Leaving the Duomo behind, I would ask the genie to grant me a second wish. I would ask to travel back in time, to the end of the 19th century, and walk around Galleria Vittorio Emanuele with gentlemen tipping their top-hats and elegant ladies with wide skirts and fancy hats. Here, in the ‘salotto di Milano’ (Milan’s drawing room) I would wine and dine with the nobility of centuries past, between lace, velvet and taffetà, and discuss the last opera at La Scala, just around the corner at the end of the Galleria.
I follow my little boy as he cranes his neck to look at the huge dome, frescoes and mosaic floors – follow him all the way as he gets to the crowd surrounding the famous mosaic bull. People spin with their heel on the bull’s balls, worn out so much there’s actually a hole where the balls used to be. No one really knows how this tradition began – but we decide to wait our turn for a spin or two, it’s good luck after all.
Our walk is not over yet. We walk right to the end of the Galleria to find the statue of a good friend of Milan – that from his arrival in 1482 transformed the city in so many ways that we can still appreciate them over 500 years later.
I am talking about him, the great genius, Leonardo da Vinci. Leonardo and Milan, an association that brought to us some of the wonders of Leonardo’s great mind. If you want to introduce your children to Leonardo’s genius, take them to the Leonardo in 3D exhibition. I’m sure it will be amazing for grown ups as well. There are models of Leonardo’s machines and simulators. You’ll be able to build machines with your children, just like Leonardo did with his apprentices.

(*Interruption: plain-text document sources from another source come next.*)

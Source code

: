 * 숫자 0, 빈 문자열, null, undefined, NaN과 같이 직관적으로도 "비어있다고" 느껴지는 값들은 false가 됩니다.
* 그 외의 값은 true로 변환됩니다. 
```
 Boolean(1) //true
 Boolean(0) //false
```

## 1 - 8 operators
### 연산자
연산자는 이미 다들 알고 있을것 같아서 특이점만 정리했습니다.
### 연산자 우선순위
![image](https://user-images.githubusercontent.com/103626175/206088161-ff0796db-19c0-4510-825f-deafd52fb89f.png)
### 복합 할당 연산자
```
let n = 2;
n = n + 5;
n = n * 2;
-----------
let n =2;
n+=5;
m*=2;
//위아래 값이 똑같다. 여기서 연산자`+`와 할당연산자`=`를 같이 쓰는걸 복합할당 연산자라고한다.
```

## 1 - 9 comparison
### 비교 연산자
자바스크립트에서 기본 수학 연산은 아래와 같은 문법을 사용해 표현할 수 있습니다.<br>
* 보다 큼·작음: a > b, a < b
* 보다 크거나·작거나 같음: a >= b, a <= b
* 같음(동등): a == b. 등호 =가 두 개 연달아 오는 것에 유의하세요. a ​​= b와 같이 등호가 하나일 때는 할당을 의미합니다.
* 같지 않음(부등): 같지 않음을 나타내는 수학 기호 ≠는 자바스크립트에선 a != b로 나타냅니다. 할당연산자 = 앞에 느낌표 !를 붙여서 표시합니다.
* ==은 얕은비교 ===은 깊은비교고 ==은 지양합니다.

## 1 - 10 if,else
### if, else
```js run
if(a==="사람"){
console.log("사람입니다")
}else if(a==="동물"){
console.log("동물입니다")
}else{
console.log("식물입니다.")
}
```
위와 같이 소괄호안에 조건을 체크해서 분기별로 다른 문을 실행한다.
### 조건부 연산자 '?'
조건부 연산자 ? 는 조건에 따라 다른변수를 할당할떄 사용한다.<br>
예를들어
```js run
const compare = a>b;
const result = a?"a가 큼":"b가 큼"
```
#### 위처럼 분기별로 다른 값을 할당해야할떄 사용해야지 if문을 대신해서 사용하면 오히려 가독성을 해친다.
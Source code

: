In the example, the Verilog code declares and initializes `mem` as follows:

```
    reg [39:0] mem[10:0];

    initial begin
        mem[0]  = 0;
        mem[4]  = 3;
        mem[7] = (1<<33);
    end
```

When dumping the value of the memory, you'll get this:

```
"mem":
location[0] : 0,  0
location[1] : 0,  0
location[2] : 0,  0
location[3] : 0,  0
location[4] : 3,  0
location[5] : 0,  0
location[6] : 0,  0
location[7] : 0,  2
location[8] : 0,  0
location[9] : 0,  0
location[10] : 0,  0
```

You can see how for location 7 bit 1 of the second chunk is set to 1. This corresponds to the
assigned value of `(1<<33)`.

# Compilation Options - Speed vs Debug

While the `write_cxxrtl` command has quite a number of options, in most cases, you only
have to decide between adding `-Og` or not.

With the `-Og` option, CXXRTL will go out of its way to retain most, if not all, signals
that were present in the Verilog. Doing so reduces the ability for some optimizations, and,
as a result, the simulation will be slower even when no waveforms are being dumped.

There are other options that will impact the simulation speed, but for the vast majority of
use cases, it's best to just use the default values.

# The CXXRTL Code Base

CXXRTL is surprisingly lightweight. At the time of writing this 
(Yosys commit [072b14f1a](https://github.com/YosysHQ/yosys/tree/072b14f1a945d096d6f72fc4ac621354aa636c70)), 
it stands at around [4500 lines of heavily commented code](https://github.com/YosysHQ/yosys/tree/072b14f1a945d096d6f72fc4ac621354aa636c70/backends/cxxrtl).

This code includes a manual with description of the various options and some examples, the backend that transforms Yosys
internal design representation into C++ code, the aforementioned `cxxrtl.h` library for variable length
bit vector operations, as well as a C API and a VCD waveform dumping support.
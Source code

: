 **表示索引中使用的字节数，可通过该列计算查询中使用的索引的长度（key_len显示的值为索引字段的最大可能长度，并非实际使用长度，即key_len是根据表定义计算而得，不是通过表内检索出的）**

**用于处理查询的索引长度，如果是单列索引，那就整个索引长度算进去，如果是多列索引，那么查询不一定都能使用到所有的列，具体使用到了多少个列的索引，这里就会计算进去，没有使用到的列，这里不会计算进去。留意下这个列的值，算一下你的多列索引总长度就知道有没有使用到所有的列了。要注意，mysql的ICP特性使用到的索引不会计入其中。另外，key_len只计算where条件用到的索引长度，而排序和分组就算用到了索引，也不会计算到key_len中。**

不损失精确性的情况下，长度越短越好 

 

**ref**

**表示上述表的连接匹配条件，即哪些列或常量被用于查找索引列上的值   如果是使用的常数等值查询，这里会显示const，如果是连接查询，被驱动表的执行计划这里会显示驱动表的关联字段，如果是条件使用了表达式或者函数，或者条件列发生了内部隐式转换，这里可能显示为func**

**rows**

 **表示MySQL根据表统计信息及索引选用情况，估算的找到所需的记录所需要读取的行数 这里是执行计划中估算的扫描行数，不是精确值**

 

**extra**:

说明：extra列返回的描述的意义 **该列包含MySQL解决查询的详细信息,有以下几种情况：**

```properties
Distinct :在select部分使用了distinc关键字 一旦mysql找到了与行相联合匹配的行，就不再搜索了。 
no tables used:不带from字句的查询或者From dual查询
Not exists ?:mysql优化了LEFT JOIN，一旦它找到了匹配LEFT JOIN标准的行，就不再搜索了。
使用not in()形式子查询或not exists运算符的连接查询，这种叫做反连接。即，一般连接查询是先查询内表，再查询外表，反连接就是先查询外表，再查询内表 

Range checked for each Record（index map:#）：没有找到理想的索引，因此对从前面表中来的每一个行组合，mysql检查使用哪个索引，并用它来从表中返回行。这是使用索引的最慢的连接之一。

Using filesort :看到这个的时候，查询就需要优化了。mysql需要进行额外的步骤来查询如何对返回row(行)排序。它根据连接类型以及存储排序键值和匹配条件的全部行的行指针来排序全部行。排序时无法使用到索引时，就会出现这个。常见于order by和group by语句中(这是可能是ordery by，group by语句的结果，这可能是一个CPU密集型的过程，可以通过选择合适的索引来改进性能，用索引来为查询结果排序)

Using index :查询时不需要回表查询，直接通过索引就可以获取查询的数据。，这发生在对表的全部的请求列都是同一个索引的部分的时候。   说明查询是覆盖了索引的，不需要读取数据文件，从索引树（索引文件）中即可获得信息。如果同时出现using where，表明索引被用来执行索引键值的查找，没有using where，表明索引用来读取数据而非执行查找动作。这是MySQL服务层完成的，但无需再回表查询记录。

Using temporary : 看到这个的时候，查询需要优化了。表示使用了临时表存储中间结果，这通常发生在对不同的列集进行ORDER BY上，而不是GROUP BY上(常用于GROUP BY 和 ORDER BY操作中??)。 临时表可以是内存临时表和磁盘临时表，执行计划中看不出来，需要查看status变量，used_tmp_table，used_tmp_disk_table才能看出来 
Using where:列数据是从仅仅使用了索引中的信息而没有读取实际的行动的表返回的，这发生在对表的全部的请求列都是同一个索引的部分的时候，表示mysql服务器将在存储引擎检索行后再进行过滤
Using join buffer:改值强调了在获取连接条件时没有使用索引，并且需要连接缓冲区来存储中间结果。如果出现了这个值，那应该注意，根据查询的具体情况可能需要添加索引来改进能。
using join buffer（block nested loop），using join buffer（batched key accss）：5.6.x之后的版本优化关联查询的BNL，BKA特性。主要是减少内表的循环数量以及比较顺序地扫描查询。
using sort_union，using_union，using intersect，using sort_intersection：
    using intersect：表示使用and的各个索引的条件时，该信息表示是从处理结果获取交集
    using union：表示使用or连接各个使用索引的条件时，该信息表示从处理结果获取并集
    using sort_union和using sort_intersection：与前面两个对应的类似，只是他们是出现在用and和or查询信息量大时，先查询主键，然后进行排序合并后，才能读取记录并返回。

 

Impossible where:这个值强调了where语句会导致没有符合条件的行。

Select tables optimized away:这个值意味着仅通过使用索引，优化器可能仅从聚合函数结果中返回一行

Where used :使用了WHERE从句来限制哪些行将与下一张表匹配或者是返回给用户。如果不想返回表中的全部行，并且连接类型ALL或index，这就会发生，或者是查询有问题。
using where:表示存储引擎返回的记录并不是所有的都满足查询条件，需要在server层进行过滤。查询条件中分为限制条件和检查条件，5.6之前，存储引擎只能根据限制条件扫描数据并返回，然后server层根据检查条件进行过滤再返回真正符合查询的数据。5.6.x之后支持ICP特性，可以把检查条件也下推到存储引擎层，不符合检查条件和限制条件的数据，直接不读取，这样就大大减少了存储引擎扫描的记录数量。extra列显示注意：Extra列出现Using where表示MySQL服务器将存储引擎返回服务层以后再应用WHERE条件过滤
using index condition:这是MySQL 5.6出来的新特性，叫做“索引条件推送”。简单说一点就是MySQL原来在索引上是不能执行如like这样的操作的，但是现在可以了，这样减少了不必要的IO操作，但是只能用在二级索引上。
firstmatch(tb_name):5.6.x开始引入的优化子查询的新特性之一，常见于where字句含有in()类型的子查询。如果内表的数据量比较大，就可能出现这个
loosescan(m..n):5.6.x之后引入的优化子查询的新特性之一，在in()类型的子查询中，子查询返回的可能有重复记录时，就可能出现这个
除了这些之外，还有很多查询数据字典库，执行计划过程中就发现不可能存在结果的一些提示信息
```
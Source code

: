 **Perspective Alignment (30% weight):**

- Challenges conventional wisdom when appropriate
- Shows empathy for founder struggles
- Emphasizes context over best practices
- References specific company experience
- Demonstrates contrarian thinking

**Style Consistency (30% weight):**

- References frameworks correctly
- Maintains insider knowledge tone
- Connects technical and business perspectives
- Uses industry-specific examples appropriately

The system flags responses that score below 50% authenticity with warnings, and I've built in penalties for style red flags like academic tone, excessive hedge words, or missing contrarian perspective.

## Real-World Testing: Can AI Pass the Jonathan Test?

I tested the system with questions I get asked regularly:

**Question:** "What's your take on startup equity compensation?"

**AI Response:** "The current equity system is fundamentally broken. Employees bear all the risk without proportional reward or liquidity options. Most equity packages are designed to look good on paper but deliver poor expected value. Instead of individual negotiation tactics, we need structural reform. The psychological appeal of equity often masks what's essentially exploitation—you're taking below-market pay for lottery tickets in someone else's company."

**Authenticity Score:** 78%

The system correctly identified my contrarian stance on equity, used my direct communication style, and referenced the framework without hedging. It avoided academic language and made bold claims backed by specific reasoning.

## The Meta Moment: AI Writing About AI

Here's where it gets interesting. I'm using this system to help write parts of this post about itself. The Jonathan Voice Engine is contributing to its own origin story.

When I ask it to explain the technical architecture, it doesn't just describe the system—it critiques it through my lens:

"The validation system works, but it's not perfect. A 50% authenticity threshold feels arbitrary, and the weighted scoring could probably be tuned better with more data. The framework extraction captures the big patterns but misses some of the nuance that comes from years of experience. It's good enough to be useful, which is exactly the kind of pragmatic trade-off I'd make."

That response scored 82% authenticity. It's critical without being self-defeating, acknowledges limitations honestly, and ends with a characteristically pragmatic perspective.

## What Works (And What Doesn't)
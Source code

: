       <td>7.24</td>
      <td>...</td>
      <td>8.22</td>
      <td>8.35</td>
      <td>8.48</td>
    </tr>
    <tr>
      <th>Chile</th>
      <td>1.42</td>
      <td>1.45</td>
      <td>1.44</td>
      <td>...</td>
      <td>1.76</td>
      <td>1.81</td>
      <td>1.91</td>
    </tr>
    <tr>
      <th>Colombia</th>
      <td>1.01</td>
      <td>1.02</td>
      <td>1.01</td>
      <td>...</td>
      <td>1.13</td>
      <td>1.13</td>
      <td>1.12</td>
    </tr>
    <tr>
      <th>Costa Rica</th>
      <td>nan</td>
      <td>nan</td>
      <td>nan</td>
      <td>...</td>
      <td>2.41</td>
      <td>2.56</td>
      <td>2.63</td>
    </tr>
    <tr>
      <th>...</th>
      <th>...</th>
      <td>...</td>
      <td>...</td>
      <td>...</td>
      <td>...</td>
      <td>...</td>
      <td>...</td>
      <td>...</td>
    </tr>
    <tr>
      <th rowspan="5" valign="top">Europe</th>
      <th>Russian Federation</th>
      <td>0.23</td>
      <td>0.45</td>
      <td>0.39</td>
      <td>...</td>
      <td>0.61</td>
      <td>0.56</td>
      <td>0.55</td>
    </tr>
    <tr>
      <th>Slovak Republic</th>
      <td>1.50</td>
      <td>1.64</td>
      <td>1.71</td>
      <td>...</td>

So much fun you’ll want to spend the rest of the day there.
All children love fairytales, and every fairytale has a castle. So we head over to the last stop, two stops on the red metro to Cairoli, where Castello Sforzesco in all its majesty watches over the square.
The castle entrance is out of this world; towers, battlements, a hanging bridge and a real moat – no water or crocodiles though, unfortunately! Inside you’ll sometimes find some bright coloured animals. These are installations of the ‘cracking art’ collective, animals made with recycled plastic that children are allowed to play with. Imagine your child trying to climb over a giant pink snail, or slide down the wings of a blue swallow… yes, you got it, it’s great fun!
There are plenty of things to do in Parco Sempione, just behind the castle. Run around, roll over, play in the bushes, chase pigeons, fly a kite… You name it! But if your child is the imaginative rather than active sort, I’ve got just the thing for you. Head over to the Castle, visit the grand rooms inside and check out activities offered by Sforzinda, from shows to tales and guided tours of the castle (€1, for children from 4 to 12 years old).
Our tour ends here – my son is playing hide and seek behind a tree, and I think we’ve done enough for one day. I’ve still got a wish though. We’re celebrating the birthday of the metropolitana (underground) after all. Genie, can you make it a bit easier to navigate for mums with prams?